# Help with plants.



## relaxedfish (Apr 24, 2010)

Hi, I have a 55 gl. and I just got the lights set up (48" hagen glo double) got some plants but they're dying, I dont know what could be wrong.

The plants that I got are easy to take care of just because I'm new at this. Also I have sand not gravel and I got some flourish supplement for the plants. I know I dont need any CO2 because the plants arent hard to take care of, but I dont know what else I can do. Should I check the water maybe? Any sugestions, please?


----------



## Kitsune (Jul 17, 2010)

A few questions for you:
What is the wattage of the light
what species of plants do you have
how deep is the sand
Do you have a high bioload (how much fish)
Do you seem to have an algae issue


----------



## relaxedfish (Apr 24, 2010)

Wattage is 108 watts.
I dont remember the type of plants, but I was told at the store that they were easy to take care of.
The sand is about 2" deep
I have 7 large angels and one upside down cat fish
and ever since I got the lights, algae seems to be growing more often on the glass.

Thanks.


----------



## Justin.14 (Apr 23, 2010)

what kind of sand, its possible if its too small that it might be 'suffocating' the roots. Also make sure you dont have Java Fern or some anubias plants which are low-light and need to be tied down not planted.


----------



## 2wheelsx2 (Apr 21, 2010)

Since you don't know the plant species, a picture may be worth a thousand words here. You have more than enough light for that tank with the T5HO setup to grow low - med light plants.


----------



## neven (May 15, 2010)

since you don't know the names, anubias and java ferns are like this:










Anubias is the one on the substrate ( i said on, not in). and the java ferns (normal variant and windelov) are on the driftwood.

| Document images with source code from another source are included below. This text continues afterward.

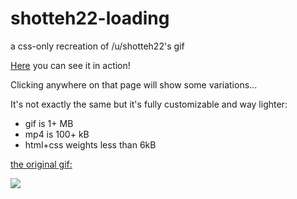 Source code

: # shotteh22-loading
a css-only recreation of /u/shotteh22's gif

[Here](http://ciaccodavi.de/reddit/u/shotteh22/) you can see it in action!

Clicking anywhere on that page will show some variations...

It's not exactly the same but it's fully customizable and way lighter:
 - gif is 1+ MB
 - mp4 is 100+ kB
 - html+css weights less than 6kB

[the original gif:](https://i.redd.it/ounq1mw5kdxy.gif)

![](https://i.redd.it/ounq1mw5kdxy.gif)
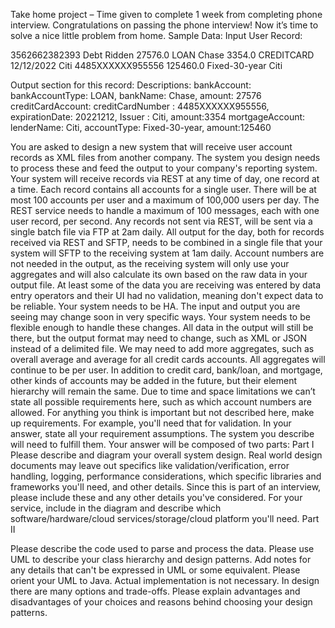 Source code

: Take home project – Time given to complete 1 week from completing phone interview.
Congratulations on passing the phone interview! Now it’s time to solve a nice little problem from home.
Sample Data:
Input User Record: 

<consumer>
    <consumerId>3562662382393</consumerId>
    <consumerName> Debt Ridden </consumerName>
    <bankAccount>
        <amount>27576.0</amount>
        <accountType>LOAN</accountType>
        <lenderName>Chase</lenderName>
    </bankAccount>
    <creditCardAccount>
        <amount>3354.0</amount>
        <accountType>CREDITCARD</accountType>
        <expirationDate>12/12/2022</expirationDate>
        <issuer>Citi</issuer>
        <creditCardNumber>4485XXXXXX955556</creditCardNumber>
    </creditCardAccount>
    <mortgageAccount>
        <amount>125460.0</amount>
        <accountType>Fixed-30-year</accountType>
        <lenderName>Citi</lenderName>
    </mortgageAccount>
</consumer>

Output section for this record:
Descriptions:
bankAccount: bankAccountType: LOAN, bankName: Chase, amount: 27576
creditCardAccount: creditCardNumber : 4485XXXXXX955556, expirationDate: 20221212, Issuer : Citi, amount:3354
mortgageAccount: lenderName: Citi, accountType: Fixed-30-year, amount:125460
   
You are asked to design a new system that will receive user account records as XML files from another company. The system you design needs to process these and feed the output to your company's reporting system.
Your system will receive records via REST at any time of day, one record at a time. Each record contains all accounts for a single user. There will be at most 100 accounts per user and a maximum of 100,000 users per day. The REST service needs to handle a maximum of 100 messages, each with one user record, per second. Any records not sent via REST, will be sent via a single batch file via FTP at 2am daily. All output for the day, both for records received via REST and SFTP, needs to be combined in a single file that your system will SFTP to the receiving system at 1am daily. Account numbers are not needed in the output, as the receiving system will only use your aggregates and will also calculate its own based on the raw data in your output file.
At least some of the data you are receiving was entered by data entry operators and their UI had no validation, meaning don't expect data to be reliable.
Your system needs to be HA.
The input and output you are seeing may change soon in very specific ways. Your system needs to be flexible enough to handle these changes. All data in the output will still be there, but the output format may need to change, such as XML or JSON instead of a delimited file. We may need to add more aggregates, such as overall average and average for all credit cards accounts. All aggregates will continue to be per user. In addition to credit card, bank/loan, and mortgage, other kinds of accounts may be added in the future, but their element hierarchy will remain the same.
Due to time and space limitations we can’t state all possible requirements here, such as which account numbers are allowed. For anything you think is important but not described here, make up requirements. For example, you'll need that for validation. In your answer, state all your requirement assumptions. The system you describe will need to fulfill them.
Your answer will be composed of two parts:
Part I
Please describe and diagram your overall system design. Real world design documents may leave out specifics like validation/verification, error handling, logging, performance considerations, which specific libraries and frameworks you'll need, and other details. Since this is part of an interview, please include these and any other details you've considered. For your service, include in the diagram and describe which software/hardware/cloud services/storage/cloud platform you'll need.
Part II

Please describe the code used to parse and process the data. Please use UML to describe your class hierarchy and design patterns. Add notes for any details that can't be expressed in UML or some equivalent. Please orient your UML to Java. Actual implementation is not necessary.
In design there are many options and trade-offs. Please explain advantages and disadvantages of your choices and reasons behind choosing your design patterns.
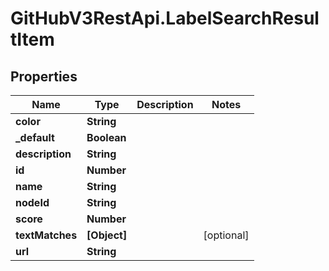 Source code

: # GitHubV3RestApi.LabelSearchResultItem

## Properties

Name | Type | Description | Notes
------------ | ------------- | ------------- | -------------
**color** | **String** |  | 
**_default** | **Boolean** |  | 
**description** | **String** |  | 
**id** | **Number** |  | 
**name** | **String** |  | 
**nodeId** | **String** |  | 
**score** | **Number** |  | 
**textMatches** | **[Object]** |  | [optional] 
**url** | **String** |  | 


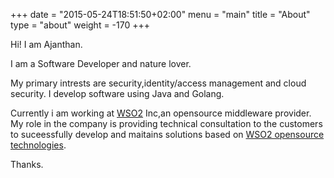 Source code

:+++
date = "2015-05-24T18:51:50+02:00"
menu = "main"
title = "About"
type = "about"
weight = -170
+++

Hi! I am Ajanthan.

I am a Software Developer and nature lover.

My primary intrests are security,identity/access management and cloud security. I develop software using Java and Golang.

Currently i am working at [WSO2](http://wso2.com/) Inc,an opensource middleware provider. My role in the company is providing technical consultation to the customers
to suceessfully develop and maitains solutions based on [WSO2 opensource technologies](http://wso2.com/platform).

Thanks.

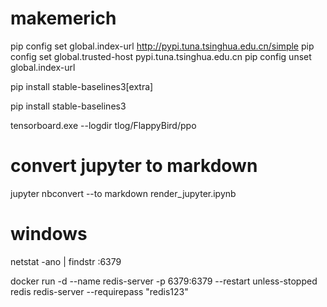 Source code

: # makemerich

pip config set global.index-url http://pypi.tuna.tsinghua.edu.cn/simple
pip config set global.trusted-host pypi.tuna.tsinghua.edu.cn
pip config unset global.index-url

pip install stable-baselines3[extra]

pip install stable-baselines3



tensorboard.exe --logdir tlog/FlappyBird/ppo

# convert   jupyter to  markdown
jupyter nbconvert --to markdown render_jupyter.ipynb


# windows
netstat -ano | findstr :6379

docker run -d --name redis-server -p 6379:6379 --restart unless-stopped redis redis-server --requirepass "redis123"



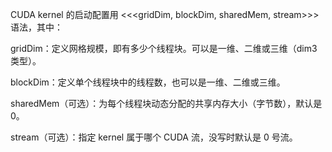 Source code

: 
CUDA kernel 的启动配置用 <<<gridDim, blockDim, sharedMem, stream>>> 语法，其中：

gridDim：定义网格规模，即有多少个线程块。可以是一维、二维或三维（dim3 类型）。

blockDim：定义单个线程块中的线程数，也可以是一维、二维或三维。

sharedMem（可选）：为每个线程块动态分配的共享内存大小（字节数），默认是 0。

stream（可选）：指定 kernel 属于哪个 CUDA 流，没写时默认是 0 号流。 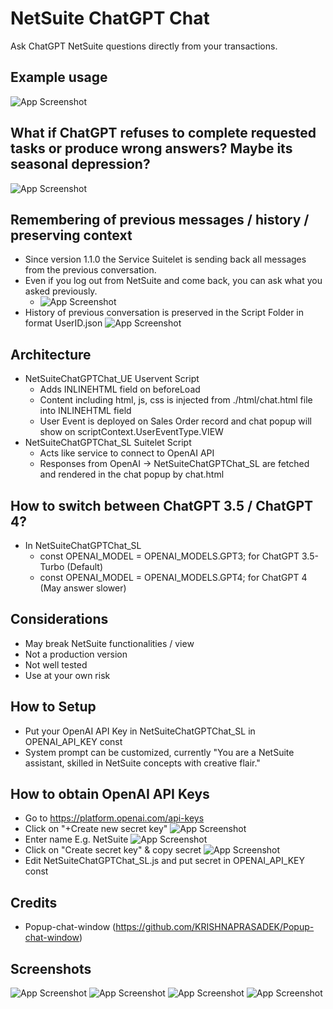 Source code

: # NetSuite ChatGPT Chat
Ask ChatGPT NetSuite questions directly from your transactions.

## Example usage
![App Screenshot](screenshots/screenshot8.gif)

## What if ChatGPT refuses to complete requested tasks or produce wrong answers? Maybe its seasonal depression?
![App Screenshot](screenshots/screenshot9.jpg)

## Remembering of previous messages / history / preserving context 
- Since version 1.1.0 the Service Suitelet is sending back all messages from the previous conversation.
- Even if you log out from NetSuite and come back, you can ask what you asked previously.
  - ![App Screenshot](screenshots/screenshot10.png)
- History of previous conversation is preserved in the Script Folder in format UserID.json
![App Screenshot](screenshots/screenshot11.png)

## Architecture
- NetSuiteChatGPTChat_UE Uservent Script
  - Adds INLINEHTML field on beforeLoad
  - Content including html, js, css is injected from ./html/chat.html file into INLINEHTML field
  - User Event is deployed on Sales Order record and chat popup will show on scriptContext.UserEventType.VIEW
- NetSuiteChatGPTChat_SL Suitelet Script
  - Acts like service to connect to OpenAI API
  - Responses from OpenAI -> NetSuiteChatGPTChat_SL are fetched and rendered in the chat popup by chat.html

## How to switch between ChatGPT 3.5 / ChatGPT 4?
- In NetSuiteChatGPTChat_SL
  - const OPENAI_MODEL = OPENAI_MODELS.GPT3; for ChatGPT 3.5-Turbo (Default)
  - const OPENAI_MODEL = OPENAI_MODELS.GPT4; for ChatGPT 4 (May answer slower)

## Considerations
- May break NetSuite functionalities / view
- Not a production version
- Not well tested
- Use at your own risk

## How to Setup
- Put your OpenAI API Key in NetSuiteChatGPTChat_SL in OPENAI_API_KEY const
- System prompt can be customized, currently "You are a NetSuite assistant, skilled in NetSuite concepts with creative flair."

## How to obtain OpenAI API Keys
- Go to https://platform.openai.com/api-keys
- Click on "+Create new secret key"
![App Screenshot](screenshots/screenshot5.png)
- Enter name E.g. NetSuite
![App Screenshot](screenshots/screenshot6.png)
- Click on "Create secret key" & copy secret
![App Screenshot](screenshots/screenshot7.png)
- Edit NetSuiteChatGPTChat_SL.js and put secret in OPENAI_API_KEY const

## Credits
- Popup-chat-window (https://github.com/KRISHNAPRASADEK/Popup-chat-window)

## Screenshots
![App Screenshot](screenshots/screenshot4.png)
![App Screenshot](screenshots/screenshot1.png)
![App Screenshot](screenshots/screenshot3.png)
![App Screenshot](screenshots/screenshot2.png)
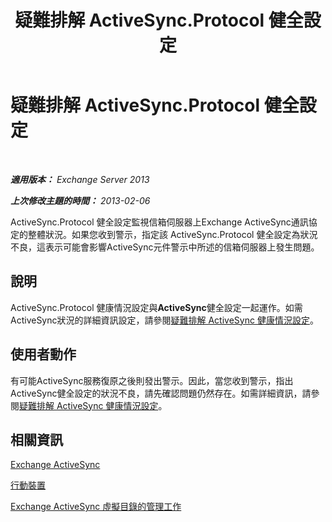 ﻿---
title: 疑難排解 ActiveSync.Protocol 健全設定
TOCTitle: 疑難排解 ActiveSync.Protocol 健全設定
ms:assetid: 7351f881-08b2-4504-99f2-63e7acdfcc35
ms:mtpsurl: https://technet.microsoft.com/zh-tw/library/ms.exch.scom.activesync.protocol(v=EXCHG.150)
ms:contentKeyID: 53276404
ms.date: 03/07/2017
mtps_version: v=EXCHG.150
ms.translationtype: MT
---

# 疑難排解 ActiveSync.Protocol 健全設定

 

_**適用版本：** Exchange Server 2013_

_**上次修改主題的時間：** 2013-02-06_

ActiveSync.Protocol 健全設定監視信箱伺服器上Exchange ActiveSync通訊協定的整體狀況。如果您收到警示，指定該 ActiveSync.Protocol 健全設定為狀況不良，這表示可能會影響ActiveSync元件警示中所述的信箱伺服器上發生問題。

## 說明

ActiveSync.Protocol 健康情況設定與**ActiveSync**健全設定一起運作。如需ActiveSync狀況的詳細資訊設定，請參閱[疑難排解 ActiveSync 健康情況設定](troubleshooting-activesync-health-set.md)。

## 使用者動作

有可能ActiveSync服務復原之後則發出警示。因此，當您收到警示，指出ActiveSync健全設定的狀況不良，請先確認問題仍然存在。如需詳細資訊，請參閱[疑難排解 ActiveSync 健康情況設定](troubleshooting-activesync-health-set.md)。

## 相關資訊

[Exchange ActiveSync](https://technet.microsoft.com/zh-tw/library/aa998357\(v=exchg.150\))

[行動裝置](https://technet.microsoft.com/zh-tw/library/bb232129\(v=exchg.150\))

[Exchange ActiveSync 虛擬目錄的管理工作](https://technet.microsoft.com/zh-tw/library/bb125170\(v=exchg.150\))

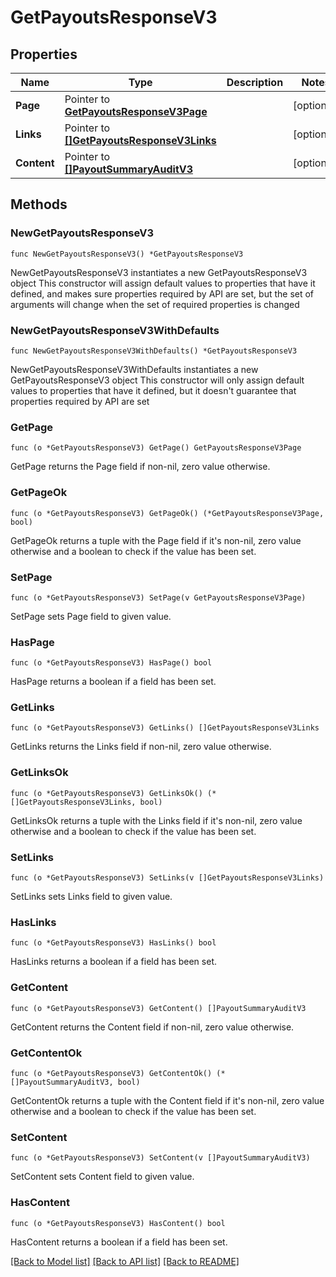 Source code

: # GetPayoutsResponseV3

## Properties

Name | Type | Description | Notes
------------ | ------------- | ------------- | -------------
**Page** | Pointer to [**GetPayoutsResponseV3Page**](GetPayoutsResponseV3_page.md) |  | [optional] 
**Links** | Pointer to [**[]GetPayoutsResponseV3Links**](GetPayoutsResponseV3_links.md) |  | [optional] 
**Content** | Pointer to [**[]PayoutSummaryAuditV3**](PayoutSummaryAuditV3.md) |  | [optional] 

## Methods

### NewGetPayoutsResponseV3

`func NewGetPayoutsResponseV3() *GetPayoutsResponseV3`

NewGetPayoutsResponseV3 instantiates a new GetPayoutsResponseV3 object
This constructor will assign default values to properties that have it defined,
and makes sure properties required by API are set, but the set of arguments
will change when the set of required properties is changed

### NewGetPayoutsResponseV3WithDefaults

`func NewGetPayoutsResponseV3WithDefaults() *GetPayoutsResponseV3`

NewGetPayoutsResponseV3WithDefaults instantiates a new GetPayoutsResponseV3 object
This constructor will only assign default values to properties that have it defined,
but it doesn't guarantee that properties required by API are set

### GetPage

`func (o *GetPayoutsResponseV3) GetPage() GetPayoutsResponseV3Page`

GetPage returns the Page field if non-nil, zero value otherwise.

### GetPageOk

`func (o *GetPayoutsResponseV3) GetPageOk() (*GetPayoutsResponseV3Page, bool)`

GetPageOk returns a tuple with the Page field if it's non-nil, zero value otherwise
and a boolean to check if the value has been set.

### SetPage

`func (o *GetPayoutsResponseV3) SetPage(v GetPayoutsResponseV3Page)`

SetPage sets Page field to given value.

### HasPage

`func (o *GetPayoutsResponseV3) HasPage() bool`

HasPage returns a boolean if a field has been set.

### GetLinks

`func (o *GetPayoutsResponseV3) GetLinks() []GetPayoutsResponseV3Links`

GetLinks returns the Links field if non-nil, zero value otherwise.

### GetLinksOk

`func (o *GetPayoutsResponseV3) GetLinksOk() (*[]GetPayoutsResponseV3Links, bool)`

GetLinksOk returns a tuple with the Links field if it's non-nil, zero value otherwise
and a boolean to check if the value has been set.

### SetLinks

`func (o *GetPayoutsResponseV3) SetLinks(v []GetPayoutsResponseV3Links)`

SetLinks sets Links field to given value.

### HasLinks

`func (o *GetPayoutsResponseV3) HasLinks() bool`

HasLinks returns a boolean if a field has been set.

### GetContent

`func (o *GetPayoutsResponseV3) GetContent() []PayoutSummaryAuditV3`

GetContent returns the Content field if non-nil, zero value otherwise.

### GetContentOk

`func (o *GetPayoutsResponseV3) GetContentOk() (*[]PayoutSummaryAuditV3, bool)`

GetContentOk returns a tuple with the Content field if it's non-nil, zero value otherwise
and a boolean to check if the value has been set.

### SetContent

`func (o *GetPayoutsResponseV3) SetContent(v []PayoutSummaryAuditV3)`

SetContent sets Content field to given value.

### HasContent

`func (o *GetPayoutsResponseV3) HasContent() bool`

HasContent returns a boolean if a field has been set.


[[Back to Model list]](../README.md#documentation-for-models) [[Back to API list]](../README.md#documentation-for-api-endpoints) [[Back to README]](../README.md)



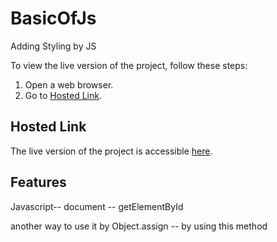 # BasicOfJs

Adding Styling by JS


To view the live version of the project, follow these steps:

1. Open a web browser.
2. Go to [Hosted Link]( https://prateekyadav01.github.io/BasicOfJs/).

## Hosted Link

The live version of the project is accessible [here]( https://prateekyadav01.github.io/BasicOfJs/).



## Features

Javascript-- document -- getElementById

another way to use it  by
Object.assign -- by using this method



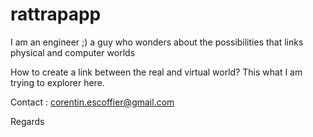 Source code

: # rattrapapp

I am an engineer ;) a guy who wonders about the possibilities that links physical and computer worlds

How to create a link between the real and virtual world? This what I am trying to explorer here.

Contact : corentin.escoffier@gmail.com

Regards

They grow from a rhizome, which is like a bulky horizontal stem (simplicity wise). The rhizome needs to be exposed, and growth rate is dependant on how much light reaches the rhizome, they musn't be buried or fastened to anyting by the rhizome. However you can bury the roots only, but its a real pain and can be uprooted easily during maintenance if they haven't rooted heavily yet. To fasten to driftwood or rocks, tie down the roots.

these plants grow in almost any lighting conditions, Stem plants tend to be more difficult on low light


----------



## gklaw (May 31, 2010)

Looks great Neven.


----------



## relaxedfish (Apr 24, 2010)

Here are some pictures of the plants that I have left.








albums/uu299/loroco/P1090037.jpg[/IMG][/IMG]


----------



## 2wheelsx2 (Apr 21, 2010)

I see Cabomba and Wisteria (Hygrophilia Difformis). Both of them are very easy to grow, but the Cabomba tends to be leggy and scraggly looking in low light/low tech setups. The Wisteria should have grown though. I suspect, actually, that the light is higher than the available CO2/nutrient supply, since you're doing no CO2/excel and the substrate is inert. That would be my first guess. How many hours a day are you leaving the lights on?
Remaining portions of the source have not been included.